For someone like me, who feels so deeply most of the time, it seems odd that I can’t even relate to the feeling of being truly sad. Sadness has always been like the edge of a foggy cliff for me. I don’t know how deep it goes, and I’m averse to learning more.

Or maybe it’s more like a space on a board game, and I know what it feels like to land on it, but only briefly before moving on. I rationalize the skipping, and sometimes the rationalizations make a lot of sense.

Like, before we boarded the plane for my aunt’s funeral almost a year ago, I told Dezi through the walls of the womb: This is how it goes, Dez. Someone new comes along and someone else has to exit. There’s not enough space in the room and not enough room in space.

It’s true but it’s a skip.

I want to commit to being sad. Not forever but for longer than I usually do. I don’t know exactly what that means and there’s no way anyone can prescribe it.

But I do know that what I remember about my Nani the most vividly were the fragrances. The perfumes she wears, if I ever I smell them in public it will take me right back into her arms when I was a baby. Or the smell of her entire apartment filling up with maple syrup and French toast. Or chicken corn soup. Or the windows open in June, with the perfect scent of flowers wafting in.

This is where my Nani lives now for me, in the fragrances of the world and the kitchen. There are some who have passed whose words I remember, whose advice still rings in my head. But she transcends all of that, she comforts in the way that a garden comforts. In the way that you can be in solitude, in a beautiful and fragrant place, and still somehow feel like you’re not alone.
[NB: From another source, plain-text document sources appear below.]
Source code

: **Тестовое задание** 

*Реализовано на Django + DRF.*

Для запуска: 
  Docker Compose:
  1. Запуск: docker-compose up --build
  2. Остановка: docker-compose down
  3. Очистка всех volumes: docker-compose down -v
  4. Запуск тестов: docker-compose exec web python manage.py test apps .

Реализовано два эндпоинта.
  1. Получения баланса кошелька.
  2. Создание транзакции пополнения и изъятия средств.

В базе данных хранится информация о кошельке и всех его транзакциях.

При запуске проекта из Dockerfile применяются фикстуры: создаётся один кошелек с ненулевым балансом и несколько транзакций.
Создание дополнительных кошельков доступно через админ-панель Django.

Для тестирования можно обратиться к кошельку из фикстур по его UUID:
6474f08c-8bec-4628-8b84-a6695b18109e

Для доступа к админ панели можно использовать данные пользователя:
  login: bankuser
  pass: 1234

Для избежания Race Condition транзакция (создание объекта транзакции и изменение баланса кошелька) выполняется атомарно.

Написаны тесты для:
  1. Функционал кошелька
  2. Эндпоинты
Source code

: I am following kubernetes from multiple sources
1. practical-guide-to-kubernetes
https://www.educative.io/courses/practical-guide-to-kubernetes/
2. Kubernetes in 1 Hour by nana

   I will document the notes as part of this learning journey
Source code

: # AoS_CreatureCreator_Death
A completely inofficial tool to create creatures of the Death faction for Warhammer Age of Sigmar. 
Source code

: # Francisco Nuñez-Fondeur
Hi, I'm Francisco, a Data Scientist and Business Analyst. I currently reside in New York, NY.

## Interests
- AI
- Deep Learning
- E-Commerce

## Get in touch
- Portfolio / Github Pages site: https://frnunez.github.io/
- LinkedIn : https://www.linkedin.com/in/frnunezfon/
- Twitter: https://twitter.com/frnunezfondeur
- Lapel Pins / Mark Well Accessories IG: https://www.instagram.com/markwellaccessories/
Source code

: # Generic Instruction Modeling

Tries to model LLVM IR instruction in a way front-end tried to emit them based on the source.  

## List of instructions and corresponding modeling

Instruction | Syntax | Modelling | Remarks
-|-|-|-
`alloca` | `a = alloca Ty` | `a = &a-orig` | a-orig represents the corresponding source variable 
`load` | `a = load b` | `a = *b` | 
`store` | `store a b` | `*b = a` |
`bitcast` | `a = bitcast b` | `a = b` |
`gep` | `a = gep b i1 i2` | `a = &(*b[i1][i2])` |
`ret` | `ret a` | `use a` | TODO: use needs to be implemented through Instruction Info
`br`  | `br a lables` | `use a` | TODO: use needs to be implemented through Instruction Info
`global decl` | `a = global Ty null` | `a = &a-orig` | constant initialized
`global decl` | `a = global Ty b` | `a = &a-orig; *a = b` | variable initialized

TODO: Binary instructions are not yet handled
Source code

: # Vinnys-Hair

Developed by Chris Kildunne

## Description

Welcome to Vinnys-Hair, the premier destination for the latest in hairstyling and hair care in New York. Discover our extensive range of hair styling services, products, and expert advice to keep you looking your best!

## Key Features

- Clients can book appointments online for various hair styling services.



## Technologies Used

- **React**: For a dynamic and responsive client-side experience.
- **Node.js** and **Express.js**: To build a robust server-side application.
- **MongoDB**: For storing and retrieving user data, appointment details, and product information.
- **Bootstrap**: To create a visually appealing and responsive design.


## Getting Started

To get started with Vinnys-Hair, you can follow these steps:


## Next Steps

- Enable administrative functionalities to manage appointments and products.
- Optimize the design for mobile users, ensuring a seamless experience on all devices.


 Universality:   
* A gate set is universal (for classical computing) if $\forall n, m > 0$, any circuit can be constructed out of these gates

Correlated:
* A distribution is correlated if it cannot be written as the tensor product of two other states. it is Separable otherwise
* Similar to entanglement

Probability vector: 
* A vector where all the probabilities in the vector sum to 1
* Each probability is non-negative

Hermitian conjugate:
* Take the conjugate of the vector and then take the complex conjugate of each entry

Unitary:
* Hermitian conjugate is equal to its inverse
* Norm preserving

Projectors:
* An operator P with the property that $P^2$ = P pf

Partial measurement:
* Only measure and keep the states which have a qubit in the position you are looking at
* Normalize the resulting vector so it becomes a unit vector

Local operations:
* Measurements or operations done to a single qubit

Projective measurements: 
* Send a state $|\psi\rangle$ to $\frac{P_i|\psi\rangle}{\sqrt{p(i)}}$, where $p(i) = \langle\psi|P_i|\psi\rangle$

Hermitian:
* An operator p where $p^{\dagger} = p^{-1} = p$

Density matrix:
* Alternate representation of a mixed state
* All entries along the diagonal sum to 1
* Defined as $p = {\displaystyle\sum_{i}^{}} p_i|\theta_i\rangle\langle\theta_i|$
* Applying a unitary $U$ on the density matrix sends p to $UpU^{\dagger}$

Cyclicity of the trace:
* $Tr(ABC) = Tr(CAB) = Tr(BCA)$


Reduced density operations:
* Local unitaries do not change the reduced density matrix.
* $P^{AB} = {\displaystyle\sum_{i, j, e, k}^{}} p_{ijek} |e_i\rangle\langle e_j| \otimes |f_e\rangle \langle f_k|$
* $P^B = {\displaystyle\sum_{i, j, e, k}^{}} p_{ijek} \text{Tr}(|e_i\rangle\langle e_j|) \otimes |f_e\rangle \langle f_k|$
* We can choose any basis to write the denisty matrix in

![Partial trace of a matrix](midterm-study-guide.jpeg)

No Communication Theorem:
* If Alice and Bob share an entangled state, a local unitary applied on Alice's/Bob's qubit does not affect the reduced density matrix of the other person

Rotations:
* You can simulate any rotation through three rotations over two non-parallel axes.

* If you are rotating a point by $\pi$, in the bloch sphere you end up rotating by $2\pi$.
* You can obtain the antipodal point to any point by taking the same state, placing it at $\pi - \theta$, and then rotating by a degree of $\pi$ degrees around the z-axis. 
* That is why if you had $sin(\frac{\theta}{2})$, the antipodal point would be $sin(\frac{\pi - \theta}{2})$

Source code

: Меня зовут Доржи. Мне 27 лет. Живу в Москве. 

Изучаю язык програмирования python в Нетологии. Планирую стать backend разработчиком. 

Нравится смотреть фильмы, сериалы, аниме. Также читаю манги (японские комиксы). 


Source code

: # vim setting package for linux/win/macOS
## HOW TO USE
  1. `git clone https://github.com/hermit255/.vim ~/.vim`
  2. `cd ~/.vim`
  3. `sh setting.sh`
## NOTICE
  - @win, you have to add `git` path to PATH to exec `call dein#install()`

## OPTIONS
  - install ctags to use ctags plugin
I used to think of life and death as two sides of the same coin but maybe life is a bridge between two types of non-existence. In our culture’s funerals, the men huddle together and a core group hold up the coffin, which is heavy. We take turns, passing the coffin to new hands, while others take a break and walk alongside. Then those original carriers take their duties back as the current group gets tired.

When carrying the body becomes too much to bear, we pass on the duties to someone else. And life is like that too.

We keep carrying those we’ve lost physically in our hard drive heads. We immortalize through art and food and fragrance. And like the men who carry bodies to burial, we move on, we eat lunch, we read, we write, and in doing so, we share the burden of being alive with all that ever were.